Saved data entries:
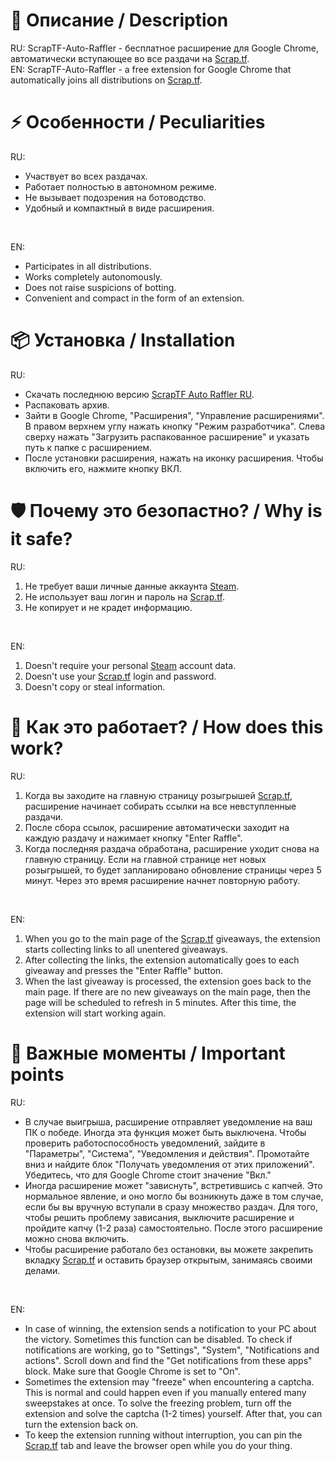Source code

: # 📝 Описание / Description
RU: ScrapTF-Auto-Raffler - бесплатное расширение для Google Chrome, автоматически вступающее во все раздачи на [Scrap.tf](https://scrap.tf).</br>
EN: ScrapTF-Auto-Raffler - a free extension for Google Chrome that automatically joins all distributions on [Scrap.tf](https://scrap.tf).

# ⚡ Особенности / Peculiarities
RU:
- Участвует во всех раздачах.
- Работает полностью в автономном режиме.
- Не вызывает подозрения на ботоводство.
- Удобный и компактный в виде расширения.
</br>

EN:
- Participates in all distributions.
- Works completely autonomously.
- Does not raise suspicions of botting.
- Convenient and compact in the form of an extension.

# 📦 Установка / Installation
RU:
- Скачать последнюю версию [ScrapTF Auto Raffler RU](https://github.com/user-attachments/files/20852790/scraptf-auto-raffler-v2.6.6.RU.zip).
- Распаковать архив.
- Зайти в Google Chrome, "Расширения", "Управление расширениями". В правом верхнем углу нажать кнопку "Режим разработчика". Слева сверху нажать "Загрузить распакованное расширение" и указать путь к папке с расширением.
- После установки расширения, нажать на иконку расширения. Чтобы включить его, нажмите кнопку ВКЛ.

# 🛡️ Почему это безопастно? / Why is it safe?
RU:
1. Не требует ваши личные данные аккаунта [Steam](https://store.steampowered.com/).
2. Не использует ваш логин и пароль на [Scrap.tf](https://scrap.tf).
3. Не копирует и не крадет информацию.
</br>

EN:
1. Doesn't require your personal [Steam](https://store.steampowered.com/) account data.
2. Doesn't use your [Scrap.tf](https://scrap.tf) login and password.
3. Doesn't copy or steal information.

# 🔨 Как это работает? / How does this work?
RU:
1. Когда вы заходите на главную страницу розыгрышей [Scrap.tf](https://scrap.tf/raffles), расширение начинает собирать ссылки на все невступленные раздачи.
2. После сбора ссылок, расширение автоматически заходит на каждую раздачу и нажимает кнопку "Enter Raffle".
3. Когда последняя раздача обработана, расширение уходит снова на главную страницу. Если на главной странице нет новых розыгрышей, то будет запланировано обновление страницы через 5 минут. Через это время расширение начнет повторную работу.
</br>

EN:
1. When you go to the main page of the [Scrap.tf](https://scrap.tf/raffles) giveaways, the extension starts collecting links to all unentered giveaways.
2. After collecting the links, the extension automatically goes to each giveaway and presses the "Enter Raffle" button.
3. When the last giveaway is processed, the extension goes back to the main page. If there are no new giveaways on the main page, then the page will be scheduled to refresh in 5 minutes. After this time, the extension will start working again.

# 🚩 Важные моменты / Important points
RU:
- В случае выигрыша, расширение отправляет уведомление на ваш ПК о победе. Иногда эта функция может быть выключена. Чтобы проверить работоспособность уведомлений, зайдите в "Параметры", "Система", "Уведомления и действия". Промотайте вниз и найдите блок "Получать уведомления от этих приложений". Убедитесь, что для Google Chrome стоит значение "Вкл."
- Иногда расширение может "зависнуть", встретившись с капчей. Это нормальное явление, и оно могло бы возникнуть даже в том случае, если бы вы вручную вступали в сразу множество раздач. Для того, чтобы решить проблему зависания, выключите расширение и пройдите капчу (1-2 раза) самостоятельно. После этого расширение можно снова включить.
- Чтобы расширение работало без остановки, вы можете закрепить вкладку [Scrap.tf](https://scrap.tf/raffles) и оставить браузер открытым, занимаясь своими делами.
</br>

EN:
- In case of winning, the extension sends a notification to your PC about the victory. Sometimes this function can be disabled. To check if notifications are working, go to "Settings", "System", "Notifications and actions". Scroll down and find the "Get notifications from these apps" block. Make sure that Google Chrome is set to "On".
- Sometimes the extension may "freeze" when encountering a captcha. This is normal and could happen even if you manually entered many sweepstakes at once. To solve the freezing problem, turn off the extension and solve the captcha (1-2 times) yourself. After that, you can turn the extension back on.
- To keep the extension running without interruption, you can pin the [Scrap.tf](https://scrap.tf/raffles) tab and leave the browser open while you do your thing.
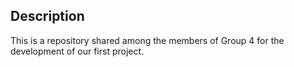 ## Description
This is a repository shared among the members of Group 4 for the development of our first project.
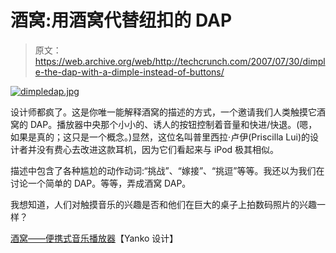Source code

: # 酒窝:用酒窝代替纽扣的 DAP

> 原文：<https://web.archive.org/web/http://techcrunch.com/2007/07/30/dimple-the-dap-with-a-dimple-instead-of-buttons/>

[![dimpledap.jpg](img/3d5e197880548ebea18f687ebab48679.png)](https://web.archive.org/web/20141018232549/http://old.crunchgear.com/wp-content/uploads/dimpledap.jpg "dimpledap.jpg")

设计师都疯了。这是你唯一能解释酒窝的描述的方式，一个邀请我们人类触摸它酒窝的 DAP。播放器中央那个小小的、诱人的按钮控制着音量和快进/快退。(嗯，如果是真的；这只是一个概念。)显然，这位名叫普里西拉·卢伊(Priscilla Lui)的设计者并没有费心去改进这款耳机，因为它们看起来与 iPod 极其相似。

描述中包含了各种尴尬的动作动词:“挑战”、“嫁接”、“挑逗”等等。我还以为我们在讨论一个简单的 DAP。等等，弄成酒窝 DAP。

我想知道，人们对触摸音乐的兴趣是否和他们在巨大的桌子上拍数码照片的兴趣一样？

[酒窝——便携式音乐播放器](https://web.archive.org/web/20141018232549/http://www.yankodesign.com/index.php/2007/07/30/dimple-portable-music-player/)【Yanko 设计】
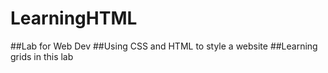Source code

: # LearningHTML
##Lab for Web Dev
##Using CSS and HTML to style a website
##Learning grids in this lab
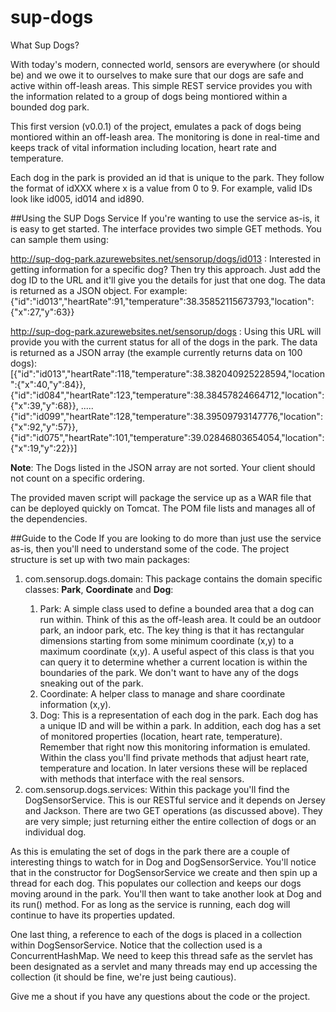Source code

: # sup-dogs
What Sup Dogs?

With today's modern, connected world, sensors are everywhere (or should be) and we owe it to ourselves to make sure that our dogs are safe and active within off-leash areas. This simple REST service provides you with the information related to a group of dogs being montiored within a bounded dog park.

This first version (v0.0.1) of the project, emulates a pack of dogs being montiored within an off-leash area. The monitoring is done in real-time and keeps track of vital information including location, heart rate and temperature.

Each dog in the park is provided an id that is unique to the park. They follow the format of idXXX where x is a value from 0 to 9. For example, valid IDs look like id005, id014 and id890.

##Using the SUP Dogs Service
If you're wanting to use the service as-is, it is easy to get started. The interface provides two simple GET methods. You can sample them using:

http://sup-dog-park.azurewebsites.net/sensorup/dogs/id013 : Interested in getting information for a specific dog? Then try this approach. Just add the dog ID to the URL and it'll give you the details for just that one dog. The data is returned as a JSON object. For example: {"id":"id013","heartRate":91,"temperature":38.35852115673793,"location":{"x":27,"y":63}}

http://sup-dog-park.azurewebsites.net/sensorup/dogs  : Using this URL will provide you with the current status for all of the dogs in the park. The data is returned as a JSON array (the example currently returns data on 100 dogs): 
[{"id":"id013","heartRate":118,"temperature":38.382040925228594,"location":{"x":40,"y":84}},{"id":"id084","heartRate":123,"temperature":38.38457824664712,"location":{"x":39,"y":68}},
.....
{"id":"id099","heartRate":128,"temperature":38.39509793147776,"location":{"x":92,"y":57}},{"id":"id075","heartRate":101,"temperature":39.02846803654054,"location":{"x":19,"y":22}}]

<b>Note</b>: The Dogs listed in the JSON array are not sorted. Your client should not count on a specific ordering.

The provided maven script will package the service up as a WAR file that can be deployed quickly on Tomcat. The POM file lists and manages all of the dependencies. 

##Guide to the Code
If you are looking to do more than just use the service as-is, then you'll need to understand some of the code. The project structure is set up with two main packages: 
<ol><li>com.sensorup.dogs.domain: This package contains the domain specific classes: <b>Park</b>, <b>Coordinate</b> and <b>Dog</b>:</li>
<ol><li>Park: A simple class used to define a bounded area that a dog can run within. Think of this as the off-leash area. It could be an outdoor park, an indoor park, etc. The key thing is that it has rectangular dimensions starting from some minimum coordinate (x,y) to a maximum coordinate (x,y). A useful aspect of this class is that you can query it to determine whether a current location is within the boundaries of the park. We don't want to have any of the dogs sneaking out of the park.</li>
<li>Coordinate: A helper class to manage and share coordinate information (x,y).</li>
<li>Dog: This is a representation of each dog in the park. Each dog has a unique ID and will be within a park. In addition, each dog has a set of monitored properties (location, heart rate, temperature). Remember that right now this monitoring information is emulated. Within the class you'll find private methods that adjust heart rate, temperature and location. In later versions these will be replaced with methods that interface with the real sensors.</li></ol> 
<li>com.sensorup.dogs.services: Within this package you'll find the DogSensorService. This is our RESTful service and it depends on Jersey and Jackson. There are two GET operations (as discussed above). They are very simple; just returning either the entire collection of dogs or an individual dog.</li>
</ol>

As this is emulating the set of dogs in the park there are a couple of interesting things to watch for in Dog and DogSensorService. You'll notice that in the constructor for DogSensorService we create and then spin up a thread for each dog. This populates our collection and keeps our dogs moving around in the park. You'll then want to take another look at Dog and its run() method. For as long as the service is running, each dog will continue to have its properties updated.

One last thing, a reference to each of the dogs is placed in a collection within DogSensorService. Notice that the collection used is a ConcurrentHashMap. We need to keep this thread safe as the servlet has been designated as a servlet and many threads may end up accessing the collection (it should be fine, we're just being cautious).

Give me a shout if you have any questions about the code or the project.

- _TASK REQUIREMENTS_:
Above are the records; copy from them only the lines starting at the one containing "[酒窝——便携式音乐播放器]" and ending at the one containing "Interested in getting", exactly and without pictures.

- _RESPONSE BELOW_:
[酒窝——便携式音乐播放器](https://web.archive.org/web/20141018232549/http://www.yankodesign.com/index.php/2007/07/30/dimple-portable-music-player/)【Yanko 设计】
Source code

: # LearningHTML
##Lab for Web Dev
##Using CSS and HTML to style a website
##Learning grids in this lab
Source code

: # sup-dogs
What Sup Dogs?

With today's modern, connected world, sensors are everywhere (or should be) and we owe it to ourselves to make sure that our dogs are safe and active within off-leash areas. This simple REST service provides you with the information related to a group of dogs being montiored within a bounded dog park.

This first version (v0.0.1) of the project, emulates a pack of dogs being montiored within an off-leash area. The monitoring is done in real-time and keeps track of vital information including location, heart rate and temperature.

Each dog in the park is provided an id that is unique to the park. They follow the format of idXXX where x is a value from 0 to 9. For example, valid IDs look like id005, id014 and id890.

##Using the SUP Dogs Service
If you're wanting to use the service as-is, it is easy to get started. The interface provides two simple GET methods. You can sample them using:

http://sup-dog-park.azurewebsites.net/sensorup/dogs/id013 : Interested in getting information for a specific dog? Then try this approach. Just add the dog ID to the URL and it'll give you the details for just that one dog. The data is returned as a JSON object. For example: {"id":"id013","heartRate":91,"temperature":38.35852115673793,"location":{"x":27,"y":63}}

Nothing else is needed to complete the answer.